Filippo Grandi, the commissioner-general of the United Nations Relief and Works Agency for Palestine Refugees in the Near East, or UNRWA, stressed the need for humanitarian action to support Palestinian refugees affected by the conflict in Syria in a lecture at UC Berkeley School of Law on Monday.
About 5 million Palestinian refugees are scattered around the Middle East, and more than 500,000 had found a stable home in Syria until 2011, Grandi said. Since the beginning of the crisis in Syria, about half of these refugees have been displaced or have fled.
Grandi called the “shocking devastation and violence in Syria the most recent chapter of displacement and hardship for the plight of Palestinian refugees that has been going on since the 1948 Israeli-Palestinian conflict.”
UNRWA serves as a temporary support group by providing assistance, protection and advocacy for these refugees registered not only in Syria but also Jordan, Lebanon, the West Bank and the Gaza Strip.
Since 2011, UNRWA has provided food, health care and education to Palestinian refugees in Syria, Grandi said. The majority of these refugees are in need of emergency assistance.
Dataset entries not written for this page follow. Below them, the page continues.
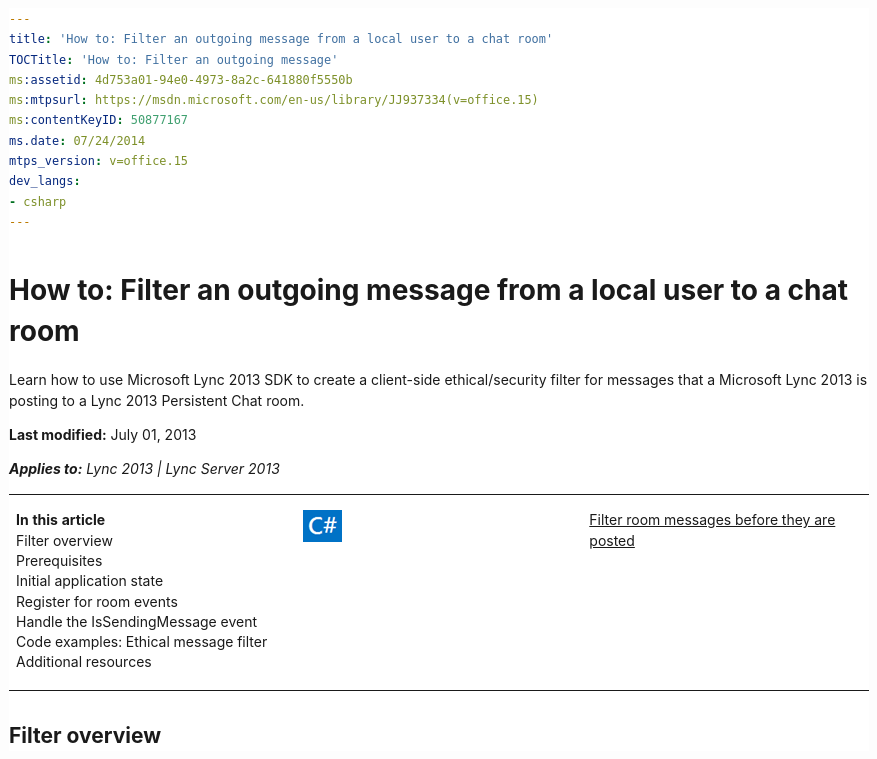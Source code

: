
 ```yaml
---
title: 'How to: Filter an outgoing message from a local user to a chat room'
TOCTitle: 'How to: Filter an outgoing message'
ms:assetid: 4d753a01-94e0-4973-8a2c-641880f5550b
ms:mtpsurl: https://msdn.microsoft.com/en-us/library/JJ937334(v=office.15)
ms:contentKeyID: 50877167
ms.date: 07/24/2014
mtps_version: v=office.15
dev_langs:
- csharp
---
```


# How to: Filter an outgoing message from a local user to a chat room

Learn how to use Microsoft Lync 2013 SDK to create a client-side ethical/security filter for messages that a Microsoft Lync 2013 is posting to a Lync 2013 Persistent Chat room.

**Last modified:** July 01, 2013

***Applies to:** Lync 2013 | Lync Server 2013*

<table>
<colgroup>
<col style="width: 33%" />
<col style="width: 33%" />
<col style="width: 33%" />
</colgroup>
<tbody>
<tr class="odd">
<td><p></p>
<p><strong>In this article</strong><br />
Filter overview<br />
Prerequisites<br />
Initial application state<br />
Register for room events<br />
Handle the IsSendingMessage event<br />
Code examples: Ethical message filter<br />
Additional resources</p></td>
<td><p><img src="images/JJ933112.mod_icon_CodeGallery(Office.15).png" title="Code samples" alt="Code samples" /></p></td>
<td><p><a href="http://code.msdn.microsoft.com/lync-2013-filter-room-c2544b54">Filter room messages before they are posted</a><br />
</p></td>
</tr>
</tbody>
</table>

## Filter overview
According to Grandi, the Palestinian refugees in Syria are particularly vulnerable and have an acute need for protection due to their limited flight options, whether inside or outside Syria. Almost all refugees are either in or near conflict areas, and finding refuge in neighboring states has become increasingly difficult, Grandi said.
Kate Jastram, faculty director and lecturer in residence at the law school’s Miller Institute for Global Challenges and Law, said the institute asked Grandi to speak in an effort to raise awareness of “one of the worst humanitarian crises in the world.”
Jastram added that she hopes that Grandi’s presentation moved students beyond awareness and that they would begin to lobby the U.S. government to make sure that the world community does all it can to assist Palestinian refugees from Syria.
UNRWA is funded almost entirely by contributions from international governments. According to Grandi, the United States is one of UNRWA’s main government partners and with the European Commission contributed 47.7 percent of the agency’s overall funding in 2012.
Rachel Draznin-Nagy, a Jewish student in her first year at Berkeley Law, said she appreciated that although Grandi recognized the United States as a primary supporter of UNRWA, he acknowledged the importance of the roles of many other nations, such as Syria, Iran and Russia, in finding a solution to the Israeli-Palestinian conflict.
“It’s not the kind of conflict where you’ll have hot war for a few years and a victor will emerge,” Draznin-Nagy said. “In this case, Grandi said that neither side is strong enough nor weak enough to lose, and that definitely has to do with the international powers involved.”
While Grandi’s lecture focused on the conflict as an issue that involves multiple international powers, he also spoke to the significance of the issue for Americans, especially students.
“It’s necessary for students to understand how important humanitarian work can be, not just for the people who are being helped but also for the maintenance of stability and calm in a situation that is so volatile and tense while politicians discuss solutions,” Grandi said.